Starting something new is not just about the activity itself. It’s also about challenging this internal narrative that you missed the boat on something. Perceiving yourself as “too old” or “past-it” can be really bad for your self-esteem.
Read more from my column…
Age is All Relative, Baby
I’ve always been the youngest in my family. And then, when I was an adult, I always spent time with people a lot older than me. This wasn’t necessarily by choice, but because I went into full-time bar work straight after school, skipping university and learning how to Adult the hard way, under the guidance of thirty-something-year-old colleagues and much-older pub regulars.
I was always the young one, the small one, the one that other people took care of. Now that I’m a real adult (I know that sounds daft, but in my early twenties I definitely still acted like a teenager), I look after myself and a part of my identity has disappeared.
I’m more responsible, I think things through before I do them, I stopped taking drugs and I actually get my five a day.
I’m not “the young and reckless one” anymore, and for me that’s a big change. I’m okay with it, and I’m very happy with my life. But it makes me very aware of the fact that I’m getting older and I’m never going to revisit those days of feeling completely invincible.
If I was rollerblading when I was twenty, the last thing I’d be thinking was “man, it’d be really inconvenient if I broke my ankle” but alas, here I am, seven years later.
Read more from my column…
Is There a Right Age to Start?
Sometimes, I wish I had started dancing when I was younger. I always loved dancing, and I tried to reconnect with ballet and tap as a teenager, but the bus schedule from my parents house was too unreliable and getting stranded in the city centre when it was dark, raining and 0 degrees was too big a match for 14-year-old me.

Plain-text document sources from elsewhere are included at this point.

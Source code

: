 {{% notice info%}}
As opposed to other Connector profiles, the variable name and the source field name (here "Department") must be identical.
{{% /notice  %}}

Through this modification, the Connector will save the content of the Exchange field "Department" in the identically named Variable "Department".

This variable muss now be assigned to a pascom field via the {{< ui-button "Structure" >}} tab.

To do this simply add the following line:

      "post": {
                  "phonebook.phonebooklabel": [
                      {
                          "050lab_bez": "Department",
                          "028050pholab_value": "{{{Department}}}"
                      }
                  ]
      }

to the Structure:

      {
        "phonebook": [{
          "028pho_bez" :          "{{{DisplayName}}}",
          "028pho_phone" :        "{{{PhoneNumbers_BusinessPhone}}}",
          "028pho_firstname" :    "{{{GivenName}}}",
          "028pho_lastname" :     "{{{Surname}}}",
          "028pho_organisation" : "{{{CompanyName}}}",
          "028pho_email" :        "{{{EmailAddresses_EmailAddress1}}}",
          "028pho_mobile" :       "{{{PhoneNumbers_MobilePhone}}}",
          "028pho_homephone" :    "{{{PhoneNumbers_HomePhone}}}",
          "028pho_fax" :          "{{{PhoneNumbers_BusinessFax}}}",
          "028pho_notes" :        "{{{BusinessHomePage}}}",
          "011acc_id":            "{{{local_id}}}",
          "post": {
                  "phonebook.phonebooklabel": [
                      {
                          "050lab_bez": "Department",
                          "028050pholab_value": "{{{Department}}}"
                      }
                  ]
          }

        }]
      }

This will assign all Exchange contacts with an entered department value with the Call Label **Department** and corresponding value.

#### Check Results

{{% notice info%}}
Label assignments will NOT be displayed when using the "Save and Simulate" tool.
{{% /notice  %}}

I know that if I’d started dancing younger I’d be able to spin faster, bend further, and progress more now. I also know that my life would be completely different.
Discovering dancing when I first moved to Lisbon completely changed my life, and I’m a big butterfly-effect kind of person, so I don’t ever really wish that I could turn back the clock. Risk changing where I am now? No way, not ever.
Anyway, there’s some food for thought if you’re having any kind of doubts or regrets.
Although twenty six is relatively young, it is very old to start dancing. It’s a bit like football. You can’t match someone who started playing when they were four by kicking a ball for the first time when you’re in your mid-twenties.
There’s also another element to this: You don’t have to be perfect at everything. I’m usually not the best dancer in the room, but that doesn’t mean I’m not enjoying it. I’m still obsessed with the music, I love moving my body, I’m spending time with my friends and I’m doing exercise. You can’t be the best at everything, and you don’t need to be, either.
But, back to my original point: If I discovered dancing today, and you asked me: “Do you wish you’d started a year and a half ago?”, of course I would say yes.